- _ACTIVITY_:
Up to and including the final line, retype each line of the records below, starting with the one that contains "Now, consider the".

- _RECORD EXCERPTS_:
◆ ◆ ◆ ◆ ◆
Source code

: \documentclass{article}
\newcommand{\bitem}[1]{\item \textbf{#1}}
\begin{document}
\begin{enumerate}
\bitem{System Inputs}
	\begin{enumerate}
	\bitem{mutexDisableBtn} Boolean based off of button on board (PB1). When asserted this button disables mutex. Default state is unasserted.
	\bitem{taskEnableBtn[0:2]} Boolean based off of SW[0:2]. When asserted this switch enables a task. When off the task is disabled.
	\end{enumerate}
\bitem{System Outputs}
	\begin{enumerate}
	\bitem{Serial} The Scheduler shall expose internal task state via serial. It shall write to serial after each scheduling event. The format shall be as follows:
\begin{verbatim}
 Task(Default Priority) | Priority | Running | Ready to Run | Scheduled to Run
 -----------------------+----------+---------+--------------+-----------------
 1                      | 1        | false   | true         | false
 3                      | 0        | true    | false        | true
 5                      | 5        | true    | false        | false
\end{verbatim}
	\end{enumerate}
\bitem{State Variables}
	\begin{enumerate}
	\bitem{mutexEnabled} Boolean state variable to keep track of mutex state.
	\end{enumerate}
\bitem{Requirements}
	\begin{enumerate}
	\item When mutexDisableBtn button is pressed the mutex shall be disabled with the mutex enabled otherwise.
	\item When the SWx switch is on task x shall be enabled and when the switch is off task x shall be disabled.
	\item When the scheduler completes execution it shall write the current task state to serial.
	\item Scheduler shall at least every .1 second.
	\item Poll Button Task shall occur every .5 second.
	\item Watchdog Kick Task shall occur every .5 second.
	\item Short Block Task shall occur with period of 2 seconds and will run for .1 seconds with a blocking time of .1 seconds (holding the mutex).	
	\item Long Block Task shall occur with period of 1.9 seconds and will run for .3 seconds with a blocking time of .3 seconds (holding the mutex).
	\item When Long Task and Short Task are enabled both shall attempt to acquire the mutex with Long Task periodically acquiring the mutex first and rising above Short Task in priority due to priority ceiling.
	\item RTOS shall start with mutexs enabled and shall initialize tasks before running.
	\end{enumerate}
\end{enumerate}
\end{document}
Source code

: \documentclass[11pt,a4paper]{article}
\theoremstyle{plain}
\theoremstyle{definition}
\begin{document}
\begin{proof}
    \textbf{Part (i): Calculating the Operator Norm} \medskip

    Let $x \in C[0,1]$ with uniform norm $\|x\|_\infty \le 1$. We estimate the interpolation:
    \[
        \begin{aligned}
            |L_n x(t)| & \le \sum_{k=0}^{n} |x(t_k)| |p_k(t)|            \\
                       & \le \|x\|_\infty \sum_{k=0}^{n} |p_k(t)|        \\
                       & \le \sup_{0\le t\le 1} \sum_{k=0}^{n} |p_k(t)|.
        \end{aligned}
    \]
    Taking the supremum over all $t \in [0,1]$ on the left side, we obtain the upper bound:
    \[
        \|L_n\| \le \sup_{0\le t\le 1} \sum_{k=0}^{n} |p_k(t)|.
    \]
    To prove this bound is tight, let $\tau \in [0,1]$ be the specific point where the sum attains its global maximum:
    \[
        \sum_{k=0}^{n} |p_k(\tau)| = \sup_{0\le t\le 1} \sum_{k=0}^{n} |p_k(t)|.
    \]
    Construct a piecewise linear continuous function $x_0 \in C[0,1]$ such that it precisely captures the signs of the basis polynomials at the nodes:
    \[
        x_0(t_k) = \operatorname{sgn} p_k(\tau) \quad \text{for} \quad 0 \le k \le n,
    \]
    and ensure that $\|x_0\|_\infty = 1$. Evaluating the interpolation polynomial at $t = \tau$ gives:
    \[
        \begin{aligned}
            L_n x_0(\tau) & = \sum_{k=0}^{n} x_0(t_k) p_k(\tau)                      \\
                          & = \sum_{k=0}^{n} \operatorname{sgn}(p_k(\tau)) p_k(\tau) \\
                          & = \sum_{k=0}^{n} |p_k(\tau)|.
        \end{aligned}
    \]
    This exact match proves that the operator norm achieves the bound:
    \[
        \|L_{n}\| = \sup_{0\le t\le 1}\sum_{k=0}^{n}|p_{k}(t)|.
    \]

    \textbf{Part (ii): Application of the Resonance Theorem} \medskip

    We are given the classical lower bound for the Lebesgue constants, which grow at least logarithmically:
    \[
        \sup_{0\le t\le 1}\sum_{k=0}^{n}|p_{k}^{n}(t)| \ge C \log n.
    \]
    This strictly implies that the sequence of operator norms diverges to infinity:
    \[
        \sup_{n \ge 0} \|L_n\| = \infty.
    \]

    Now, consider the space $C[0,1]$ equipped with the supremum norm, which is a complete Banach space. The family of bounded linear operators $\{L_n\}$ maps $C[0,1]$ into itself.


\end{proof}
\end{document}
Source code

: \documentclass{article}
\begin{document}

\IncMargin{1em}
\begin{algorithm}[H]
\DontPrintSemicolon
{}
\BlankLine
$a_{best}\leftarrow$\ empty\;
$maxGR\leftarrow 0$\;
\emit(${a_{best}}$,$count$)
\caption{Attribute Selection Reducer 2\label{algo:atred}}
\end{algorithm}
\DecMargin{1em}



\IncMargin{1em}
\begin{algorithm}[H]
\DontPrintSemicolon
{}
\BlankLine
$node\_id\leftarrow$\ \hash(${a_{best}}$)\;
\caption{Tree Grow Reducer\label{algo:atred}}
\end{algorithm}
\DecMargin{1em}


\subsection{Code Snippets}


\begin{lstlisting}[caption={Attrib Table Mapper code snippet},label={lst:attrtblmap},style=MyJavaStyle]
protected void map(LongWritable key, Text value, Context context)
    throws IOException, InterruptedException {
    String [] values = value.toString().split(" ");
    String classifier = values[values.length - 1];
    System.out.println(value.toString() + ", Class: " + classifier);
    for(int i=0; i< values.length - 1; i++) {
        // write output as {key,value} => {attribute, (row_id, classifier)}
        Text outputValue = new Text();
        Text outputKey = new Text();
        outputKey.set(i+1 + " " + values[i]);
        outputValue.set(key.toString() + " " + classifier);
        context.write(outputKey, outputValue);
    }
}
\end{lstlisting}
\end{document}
◆ ◆ ◆ ◆ ◆
- _ANSWER AREA_:
    Now, consider the space $C[0,1]$ equipped with the supremum norm, which is a complete Banach space. The family of bounded linear operators $\{L_n\}$ maps $C[0,1]$ into itself.


\end{proof}
\end{document}
Source code

: \documentclass{article}
\begin{document}

\IncMargin{1em}
\begin{algorithm}[H]
\DontPrintSemicolon
{}
\BlankLine
$a_{best}\leftarrow$\ empty\;
$maxGR\leftarrow 0$\;
\emit(${a_{best}}$,$count$)
\caption{Attribute Selection Reducer 2\label{algo:atred}}
\end{algorithm}
\DecMargin{1em}



\IncMargin{1em}
\begin{algorithm}[H]
\DontPrintSemicolon
{}
\BlankLine
$node\_id\leftarrow$\ \hash(${a_{best}}$)\;
\caption{Tree Grow Reducer\label{algo:atred}}
\end{algorithm}
\DecMargin{1em}


\subsection{Code Snippets}


\begin{lstlisting}[caption={Attrib Table Mapper code snippet},label={lst:attrtblmap},style=MyJavaStyle]
protected void map(LongWritable key, Text value, Context context)
    throws IOException, InterruptedException {
    String [] values = value.toString().split(" ");
    String classifier = values[values.length - 1];
    System.out.println(value.toString() + ", Class: " + classifier);
    for(int i=0; i< values.length - 1; i++) {
        // write output as {key,value} => {attribute, (row_id, classifier)}
        Text outputValue = new Text();
        Text outputKey = new Text();
        outputKey.set(i+1 + " " + values[i]);
        outputValue.set(key.toString() + " " + classifier);
        context.write(outputKey, outputValue);
    }
}
\end{lstlisting}
\end{document}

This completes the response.